Forschungen zum Bewußtsein und
veränderten Bewusstseinszuständen

an der Abteilung Klinische Psychiatrie und Psychotherapie
der Medizinischen Hochschule Hannover

von Dr. Torsten Passie

 

Als emergentes Phänomen einer hochentwickelten Hirnphysiologie dient das Bewußtsein in erster Linie der Ermöglichung komplexer zielorientierter Verhaltensstrategien aufgrund einer multimodalen und holistisch integrierten Perzeptionsfähigkeit. Es vermittelt die integrierende Berücksichtigung einer Vielzahl von intra- und intersubjektiven Variablen sowie einer komplexen, die präsente Gegenwart übergreifenden Vielfalt von Umweltvariablen. Das Bewußtsein befähigt zur Widerspiegelung dieser Variablen und ermöglicht über die Schaffung abstrahierter Umweltmerkmale mentale Operationsmöglichkeiten mit neugewonnenen abstrakten Merkmalskategorien.

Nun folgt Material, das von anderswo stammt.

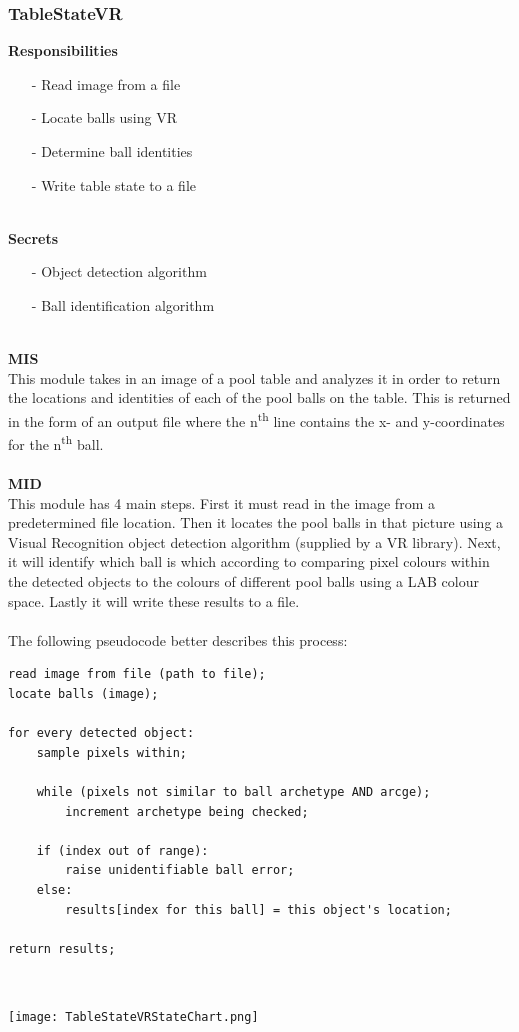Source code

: \documentclass[titlepage]{article}
\begin{document}
\subsubsection{TableStateVR}
\textbf{Responsibilities}
\begin{itemize}
	\item[-] Read image from a file
	\item[-] Locate balls using VR
	\item[-] Determine ball identities
	\item[-] Write table state to a file
\end{itemize}~\\
\textbf{Secrets}
\begin{itemize}
	\item[-] Object detection algorithm
	\item[-] Ball identification algorithm
\end{itemize}~\\
\textbf{MIS}\\[2mm]
This module takes in an image of a pool table and analyzes it in order to return the locations and identities of each of the pool balls on the table. This is returned in the form of an output file where the n\textsuperscript{th} line contains the x- and y-coordinates for the n\textsuperscript{th} ball.
\\\\
\textbf{MID}\\[2mm]
This module has 4 main steps. First it must read in the image from a predetermined file location. Then it locates the pool balls in that picture using a Visual Recognition object detection algorithm (supplied by a VR library). Next, it will identify which ball is which according to comparing pixel colours within the detected objects to the colours of different pool balls using a LAB colour space. Lastly it will write these results to a file.\\~\\
The following pseudocode better describes this process:
\begin{lstlisting}
read image from file (path to file);
locate balls (image);

for every detected object:
	sample pixels within;
	
	while (pixels not similar to ball archetype AND arcge);
		increment archetype being checked;
		
	if (index out of range):
		raise unidentifiable ball error;
	else:
		results[index for this ball] = this object's location;

return results;
\end{lstlisting}~\\[-10mm]
\begin{center}
	\texttt{[image: TableStateVRStateChart.png]}
\label{fig:TableStateVRStateChart}
\end{center}~\\
\end{document}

Da Bewusstsein Merkmale aufweist, die sich auf stark präreflexive Elemente der subjektiven Erfahrung beziehen und zugleich eine neuronale Grundlage als gesichert betrachtet werden darf, erscheinen sowohl auf subjektive Erfahrung fußende als auch naturwissenschaftliche Methoden zu seiner Erforschung legitim. Neuartige Untersuchungsmethoden können der Stoffwechsel des lebenden Gehirns abbilden (Positronen-Emissions-Tomographie (PET), funktionelle Magnetresonanztomographie fMRT)) und damit nähere Aufschlüsse über die funktionell an der Entstehung und Aufrechterhaltung des Bewußtsein beteiligten Hirnstrukturen bzw. hirnimmanenten Prozesse liefern. Eine einzelne anatomische Struktur, an welche Bewußtsein gebunden wäre, konnte jedoch nicht gefunden werden. Auch deshalb wird davon ausgegangen, daß es sich beim Bewußtsein um ein globales Integrations- und Übertragungssystem handelt, welches eine spezifische Synchronisierung großer Verbände von Hirnzellen voraussetzt, um die als Ganzheit erfahrene subjektive Erfahrungswelt zu erzeugen.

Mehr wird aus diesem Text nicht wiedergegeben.